Start of Block

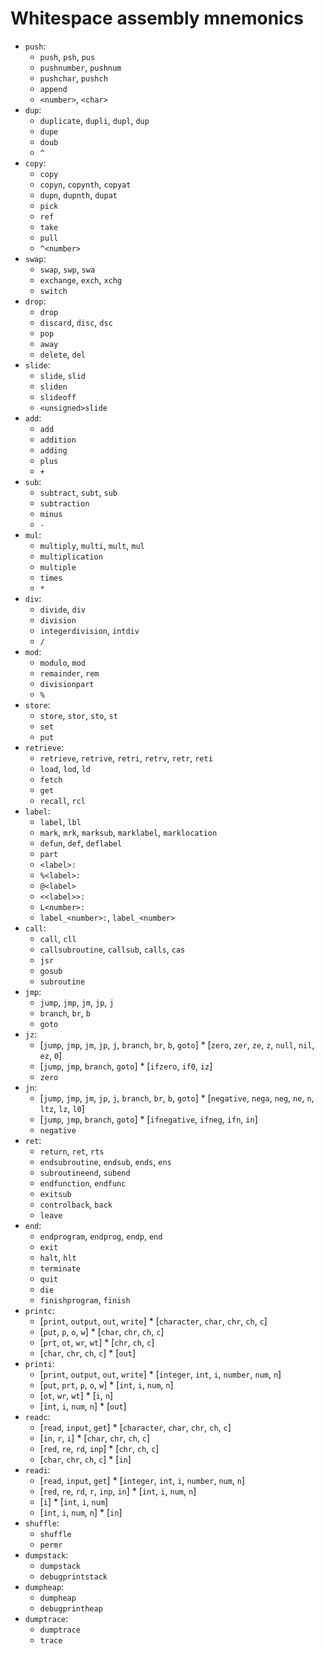 # Whitespace assembly mnemonics

- `push`:
  - `push`, `psh`, `pus`
  - `pushnumber`, `pushnum`
  - `pushchar`, `pushch`
  - `append`
  - `<number>`, `<char>`
- `dup`:
  - `duplicate`, `dupli`, `dupl`, `dup`
  - `dupe`
  - `doub`
  - `^`
- `copy`:
  - `copy`
  - `copyn`, `copynth`, `copyat`
  - `dupn`, `dupnth`, `dupat`
  - `pick`
  - `ref`
  - `take`
  - `pull`
  - `^<number>`
- `swap`:
  - `swap`, `swp`, `swa`
  - `exchange`, `exch`, `xchg`
  - `switch`
- `drop`:
  - `drop`
  - `discard`, `disc`, `dsc`
  - `pop`
  - `away`
  - `delete`, `del`
- `slide`:
  - `slide`, `slid`
  - `sliden`
  - `slideoff`
  - `<unsigned>slide`
- `add`:
  - `add`
  - `addition`
  - `adding`
  - `plus`
  - `+`
- `sub`:
  - `subtract`, `subt`, `sub`
  - `subtraction`
  - `minus`
  - `-`
- `mul`:
  - `multiply`, `multi`, `mult`, `mul`
  - `multiplication`
  - `multiple`
  - `times`
  - `*`
- `div`:
  - `divide`, `div`
  - `division`
  - `integerdivision`, `intdiv`
  - `/`
- `mod`:
  - `modulo`, `mod`
  - `remainder`, `rem`
  - `divisionpart`
  - `%`
- `store`:
  - `store`, `stor`, `sto`, `st`
  - `set`
  - `put`
- `retrieve`:
  - `retrieve`, `retrive`, `retri`, `retrv`, `retr`, `reti`
  - `load`, `lod`, `ld`
  - `fetch`
  - `get`
  - `recall`, `rcl`
- `label`:
  - `label`, `lbl`
  - `mark`, `mrk`, `marksub`, `marklabel`, `marklocation`
  - `defun`, `def`, `deflabel`
  - `part`
  - `<label>:`
  - `%<label>:`
  - `@<label>`
  - `<<label>>:`
  - `L<number>:`
  - `label_<number>:`, `label_<number>`
- `call`:
  - `call`, `cll`
  - `callsubroutine`, `callsub`, `calls`, `cas`
  - `jsr`
  - `gosub`
  - `subroutine`
- `jmp`:
  - `jump`, `jmp`, `jm`, `jp`, `j`
  - `branch`, `br`, `b`
  - `goto`
- `jz`:
  - [`jump`, `jmp`, `jm`, `jp`, `j`, `branch`, `br`, `b`, `goto`] * [`zero`, `zer`, `ze`, `z`, `null`, `nil`, `ez`, `0`]
  - [`jump`, `jmp`, `branch`, `goto`] * [`ifzero`, `if0`, `iz`]
  - `zero`
- `jn`:
  - [`jump`, `jmp`, `jm`, `jp`, `j`, `branch`, `br`, `b`, `goto`] * [`negative`, `nega`, `neg`, `ne`, `n`, `ltz`, `lz`, `l0`]
  - [`jump`, `jmp`, `branch`, `goto`] * [`ifnegative`, `ifneg`, `ifn`, `in`]
  - `negative`
- `ret`:
  - `return`, `ret`, `rts`
  - `endsubroutine`, `endsub`, `ends`, `ens`
  - `subroutineend`, `subend`
  - `endfunction`, `endfunc`
  - `exitsub`
  - `controlback`, `back`
  - `leave`
- `end`:
  - `endprogram`, `endprog`, `endp`, `end`
  - `exit`
  - `halt`, `hlt`
  - `terminate`
  - `quit`
  - `die`
  - `finishprogram`, `finish`
- `printc`:
  - [`print`, `output`, `out`, `write`] * [`character`, `char`, `chr`, `ch`, `c`]
  - [`put`, `p`, `o`, `w`] * [`char`, `chr`, `ch`, `c`]
  - [`prt`, `ot`, `wr`, `wt`] * [`chr`, `ch`, `c`]
  - [`char`, `chr`, `ch`, `c`] * [`out`]
- `printi`:
  - [`print`, `output`, `out`, `write`] * [`integer`, `int`, `i`, `number`, `num`, `n`]
  - [`put`, `prt`, `p`, `o`, `w`] * [`int`, `i`, `num`, `n`]
  - [`ot`, `wr`, `wt`] * [`i`, `n`]
  - [`int`, `i`, `num`, `n`] * [`out`]
- `readc`:
  - [`read`, `input`, `get`] * [`character`, `char`, `chr`, `ch`, `c`]
  - [`in`, `r`, `i`] * [`char`, `chr`, `ch`, `c`]
  - [`red`, `re`, `rd`, `inp`] * [`chr`, `ch`, `c`]
  - [`char`, `chr`, `ch`, `c`] * [`in`]
- `readi`:
  - [`read`, `input`, `get`] * [`integer`, `int`, `i`, `number`, `num`, `n`]
  - [`red`, `re`, `rd`, `r`, `inp`, `in`] * [`int`, `i`, `num`, `n`]
  - [`i`] * [`int`, `i`, `num`]
  - [`int`, `i`, `num`, `n`] * [`in`]
- `shuffle`:
  - `shuffle`
  - `permr`
- `dumpstack`:
  - `dumpstack`
  - `debugprintstack`
- `dumpheap`:
  - `dumpheap`
  - `debugprintheap`
- `dumptrace`:
  - `dumptrace`
  - `trace`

End of Block

# What is needed
Tally up the lines holding the string "jump" in the data above, and respond with nothing but the number.

# Solution to this task
5